→ TRY IT
Please copy the last part of the entries exactly: the line that has "In mathematics a" and every line up to and including the end, nothing more.

→ Stored data
━━━━━━━━━━

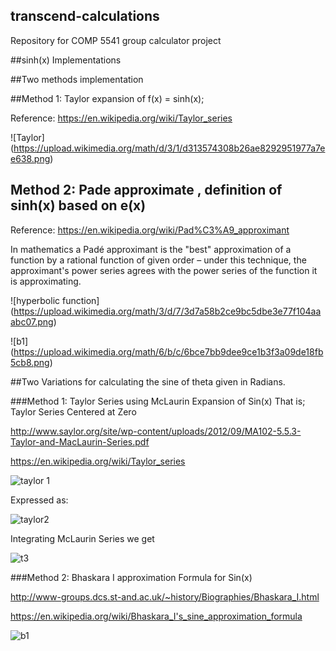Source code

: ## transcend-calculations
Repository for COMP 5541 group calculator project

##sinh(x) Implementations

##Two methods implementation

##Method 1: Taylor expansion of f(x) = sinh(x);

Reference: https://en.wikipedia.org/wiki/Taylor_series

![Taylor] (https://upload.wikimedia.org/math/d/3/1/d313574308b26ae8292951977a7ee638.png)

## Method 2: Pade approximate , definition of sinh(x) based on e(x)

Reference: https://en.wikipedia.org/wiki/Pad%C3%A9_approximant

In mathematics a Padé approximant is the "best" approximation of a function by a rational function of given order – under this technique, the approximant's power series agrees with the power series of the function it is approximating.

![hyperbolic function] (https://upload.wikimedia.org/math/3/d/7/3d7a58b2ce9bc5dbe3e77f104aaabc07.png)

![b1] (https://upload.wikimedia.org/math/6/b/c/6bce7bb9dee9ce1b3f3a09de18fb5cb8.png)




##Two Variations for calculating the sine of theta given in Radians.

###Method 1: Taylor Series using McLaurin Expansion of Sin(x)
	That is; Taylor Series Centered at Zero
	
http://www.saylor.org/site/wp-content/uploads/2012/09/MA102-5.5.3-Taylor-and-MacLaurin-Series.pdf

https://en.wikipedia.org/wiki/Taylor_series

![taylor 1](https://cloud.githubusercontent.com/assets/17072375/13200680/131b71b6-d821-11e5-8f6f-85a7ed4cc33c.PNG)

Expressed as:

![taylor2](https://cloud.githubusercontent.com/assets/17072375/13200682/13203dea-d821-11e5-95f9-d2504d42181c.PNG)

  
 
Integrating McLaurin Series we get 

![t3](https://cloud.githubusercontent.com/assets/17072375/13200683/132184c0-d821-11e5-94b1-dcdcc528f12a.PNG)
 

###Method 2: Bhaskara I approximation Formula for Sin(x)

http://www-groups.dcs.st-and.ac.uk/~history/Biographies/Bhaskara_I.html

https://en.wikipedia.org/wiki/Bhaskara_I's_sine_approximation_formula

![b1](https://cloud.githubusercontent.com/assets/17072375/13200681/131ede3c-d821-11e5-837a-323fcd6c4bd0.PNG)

━━━━━━━━━━

→ ANSWER
In mathematics a Padé approximant is the "best" approximation of a function by a rational function of given order – under this technique, the approximant's power series agrees with the power series of the function it is approximating.

![hyperbolic function] (https://upload.wikimedia.org/math/3/d/7/3d7a58b2ce9bc5dbe3e77f104aaabc07.png)

![b1] (https://upload.wikimedia.org/math/6/b/c/6bce7bb9dee9ce1b3f3a09de18fb5cb8.png)




##Two Variations for calculating the sine of theta given in Radians.

###Method 1: Taylor Series using McLaurin Expansion of Sin(x)
	That is; Taylor Series Centered at Zero
	
http://www.saylor.org/site/wp-content/uploads/2012/09/MA102-5.5.3-Taylor-and-MacLaurin-Series.pdf

https://en.wikipedia.org/wiki/Taylor_series

![taylor 1](https://cloud.githubusercontent.com/assets/17072375/13200680/131b71b6-d821-11e5-8f6f-85a7ed4cc33c.PNG)

Expressed as:

![taylor2](https://cloud.githubusercontent.com/assets/17072375/13200682/13203dea-d821-11e5-95f9-d2504d42181c.PNG)

  
 
Integrating McLaurin Series we get 

![t3](https://cloud.githubusercontent.com/assets/17072375/13200683/132184c0-d821-11e5-94b1-dcdcc528f12a.PNG)
 

###Method 2: Bhaskara I approximation Formula for Sin(x)

http://www-groups.dcs.st-and.ac.uk/~history/Biographies/Bhaskara_I.html

https://en.wikipedia.org/wiki/Bhaskara_I's_sine_approximation_formula

![b1](https://cloud.githubusercontent.com/assets/17072375/13200681/131ede3c-d821-11e5-837a-323fcd6c4bd0.PNG)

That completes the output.